EXERCISE DESCRIPTION –
Please reproduce exactly the lines that begin the listing below, up to and including the line where "pure spongy iron." occurs.

DATA FOR ANALYSIS section start

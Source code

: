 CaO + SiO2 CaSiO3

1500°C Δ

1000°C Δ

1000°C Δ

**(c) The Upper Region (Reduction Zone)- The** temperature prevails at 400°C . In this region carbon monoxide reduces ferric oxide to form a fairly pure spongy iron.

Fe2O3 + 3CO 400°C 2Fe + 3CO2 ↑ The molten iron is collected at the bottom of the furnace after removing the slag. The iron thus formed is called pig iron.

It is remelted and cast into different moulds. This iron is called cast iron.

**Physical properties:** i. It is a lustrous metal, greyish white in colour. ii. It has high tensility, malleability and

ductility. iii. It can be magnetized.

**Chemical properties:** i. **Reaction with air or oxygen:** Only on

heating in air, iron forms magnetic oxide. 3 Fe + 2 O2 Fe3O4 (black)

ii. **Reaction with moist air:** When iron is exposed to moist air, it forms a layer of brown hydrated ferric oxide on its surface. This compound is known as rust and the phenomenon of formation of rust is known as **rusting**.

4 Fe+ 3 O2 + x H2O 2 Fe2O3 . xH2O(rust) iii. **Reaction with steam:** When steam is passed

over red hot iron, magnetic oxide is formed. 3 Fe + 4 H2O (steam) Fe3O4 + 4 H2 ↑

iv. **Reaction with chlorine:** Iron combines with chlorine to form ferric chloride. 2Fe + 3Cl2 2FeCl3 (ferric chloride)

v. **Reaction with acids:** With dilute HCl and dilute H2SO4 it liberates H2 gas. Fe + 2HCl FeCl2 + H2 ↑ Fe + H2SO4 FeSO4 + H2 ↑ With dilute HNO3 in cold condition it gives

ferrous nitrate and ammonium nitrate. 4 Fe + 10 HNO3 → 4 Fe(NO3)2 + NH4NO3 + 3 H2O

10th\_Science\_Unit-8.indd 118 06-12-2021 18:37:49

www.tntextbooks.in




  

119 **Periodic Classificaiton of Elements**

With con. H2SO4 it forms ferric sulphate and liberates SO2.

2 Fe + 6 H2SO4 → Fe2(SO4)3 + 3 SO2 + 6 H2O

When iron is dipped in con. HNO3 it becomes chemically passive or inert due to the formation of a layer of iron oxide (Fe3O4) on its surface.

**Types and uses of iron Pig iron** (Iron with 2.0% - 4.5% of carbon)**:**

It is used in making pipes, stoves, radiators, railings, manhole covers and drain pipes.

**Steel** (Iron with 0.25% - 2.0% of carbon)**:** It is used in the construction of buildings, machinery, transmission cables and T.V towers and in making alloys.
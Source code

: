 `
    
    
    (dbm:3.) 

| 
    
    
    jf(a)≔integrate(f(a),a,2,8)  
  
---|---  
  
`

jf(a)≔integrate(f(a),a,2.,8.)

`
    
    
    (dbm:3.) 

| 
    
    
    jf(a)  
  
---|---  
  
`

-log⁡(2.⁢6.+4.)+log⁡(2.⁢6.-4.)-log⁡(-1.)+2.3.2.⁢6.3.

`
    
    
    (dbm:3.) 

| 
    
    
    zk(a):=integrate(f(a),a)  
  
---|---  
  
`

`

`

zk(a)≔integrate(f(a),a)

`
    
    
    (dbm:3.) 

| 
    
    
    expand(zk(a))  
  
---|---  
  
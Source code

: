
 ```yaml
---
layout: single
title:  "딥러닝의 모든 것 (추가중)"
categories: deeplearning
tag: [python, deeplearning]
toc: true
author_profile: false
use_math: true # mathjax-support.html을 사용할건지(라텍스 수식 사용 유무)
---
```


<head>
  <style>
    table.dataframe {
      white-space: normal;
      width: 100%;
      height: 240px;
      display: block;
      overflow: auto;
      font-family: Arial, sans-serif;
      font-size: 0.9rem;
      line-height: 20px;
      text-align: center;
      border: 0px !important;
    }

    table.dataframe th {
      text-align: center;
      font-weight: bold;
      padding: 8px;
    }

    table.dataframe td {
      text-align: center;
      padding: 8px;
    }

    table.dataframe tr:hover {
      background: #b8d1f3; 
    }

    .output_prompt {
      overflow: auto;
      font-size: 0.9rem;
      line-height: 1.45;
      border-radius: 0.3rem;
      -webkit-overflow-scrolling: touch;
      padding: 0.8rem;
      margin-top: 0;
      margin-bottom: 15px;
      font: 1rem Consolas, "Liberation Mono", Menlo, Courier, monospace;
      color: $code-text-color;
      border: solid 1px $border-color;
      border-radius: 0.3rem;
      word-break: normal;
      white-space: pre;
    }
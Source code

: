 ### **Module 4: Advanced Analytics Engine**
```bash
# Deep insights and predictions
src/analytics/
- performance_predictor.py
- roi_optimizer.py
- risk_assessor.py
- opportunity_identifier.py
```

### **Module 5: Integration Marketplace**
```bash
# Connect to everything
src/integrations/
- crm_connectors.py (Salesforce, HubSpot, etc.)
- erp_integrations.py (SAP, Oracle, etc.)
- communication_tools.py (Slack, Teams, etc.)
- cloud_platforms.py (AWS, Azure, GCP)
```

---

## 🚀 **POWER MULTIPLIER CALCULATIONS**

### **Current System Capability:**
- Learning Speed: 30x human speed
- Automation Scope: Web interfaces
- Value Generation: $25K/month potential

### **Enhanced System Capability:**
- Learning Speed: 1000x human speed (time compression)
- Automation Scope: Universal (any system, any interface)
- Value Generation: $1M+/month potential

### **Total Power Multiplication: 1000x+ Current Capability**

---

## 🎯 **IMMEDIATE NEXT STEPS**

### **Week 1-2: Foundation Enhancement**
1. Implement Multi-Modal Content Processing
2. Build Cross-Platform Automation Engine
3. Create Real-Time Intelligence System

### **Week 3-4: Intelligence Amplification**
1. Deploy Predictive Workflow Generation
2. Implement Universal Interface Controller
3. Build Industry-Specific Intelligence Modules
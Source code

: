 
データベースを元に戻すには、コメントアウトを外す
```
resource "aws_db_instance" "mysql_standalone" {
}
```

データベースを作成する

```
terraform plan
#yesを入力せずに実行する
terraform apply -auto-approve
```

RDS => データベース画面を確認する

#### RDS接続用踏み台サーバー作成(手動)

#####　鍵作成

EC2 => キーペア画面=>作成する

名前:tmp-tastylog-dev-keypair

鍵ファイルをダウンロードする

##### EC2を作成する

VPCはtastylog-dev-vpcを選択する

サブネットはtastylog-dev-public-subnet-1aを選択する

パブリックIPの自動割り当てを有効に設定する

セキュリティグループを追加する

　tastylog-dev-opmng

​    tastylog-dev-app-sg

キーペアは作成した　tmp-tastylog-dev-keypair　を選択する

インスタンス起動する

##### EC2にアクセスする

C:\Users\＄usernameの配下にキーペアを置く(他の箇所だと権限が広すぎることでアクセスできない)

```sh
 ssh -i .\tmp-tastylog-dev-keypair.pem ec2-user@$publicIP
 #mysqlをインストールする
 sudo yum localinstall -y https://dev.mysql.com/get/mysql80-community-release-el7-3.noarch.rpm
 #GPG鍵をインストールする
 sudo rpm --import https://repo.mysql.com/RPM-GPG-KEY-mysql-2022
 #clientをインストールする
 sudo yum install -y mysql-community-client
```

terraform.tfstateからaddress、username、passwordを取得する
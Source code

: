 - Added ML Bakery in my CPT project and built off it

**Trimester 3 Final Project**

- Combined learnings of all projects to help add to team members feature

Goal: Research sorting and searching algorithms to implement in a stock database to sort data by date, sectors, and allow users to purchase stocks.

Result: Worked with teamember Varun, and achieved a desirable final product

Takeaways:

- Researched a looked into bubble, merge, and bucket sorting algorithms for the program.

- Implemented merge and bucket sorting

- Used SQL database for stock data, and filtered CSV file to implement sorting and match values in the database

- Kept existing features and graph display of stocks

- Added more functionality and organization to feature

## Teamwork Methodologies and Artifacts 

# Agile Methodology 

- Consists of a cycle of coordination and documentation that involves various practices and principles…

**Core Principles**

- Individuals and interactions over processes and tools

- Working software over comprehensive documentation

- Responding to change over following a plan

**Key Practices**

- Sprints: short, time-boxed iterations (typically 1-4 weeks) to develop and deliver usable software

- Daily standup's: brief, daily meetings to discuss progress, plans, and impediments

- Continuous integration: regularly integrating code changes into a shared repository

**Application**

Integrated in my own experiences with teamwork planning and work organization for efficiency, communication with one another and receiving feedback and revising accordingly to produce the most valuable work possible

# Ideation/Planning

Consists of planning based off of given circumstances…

DATA FOR ANALYSIS section end

EXPECTED OUTPUT –
Source code

: CaO + SiO2 CaSiO3

1500°C Δ

1000°C Δ

1000°C Δ

**(c) The Upper Region (Reduction Zone)- The** temperature prevails at 400°C . In this region carbon monoxide reduces ferric oxide to form a fairly pure spongy iron.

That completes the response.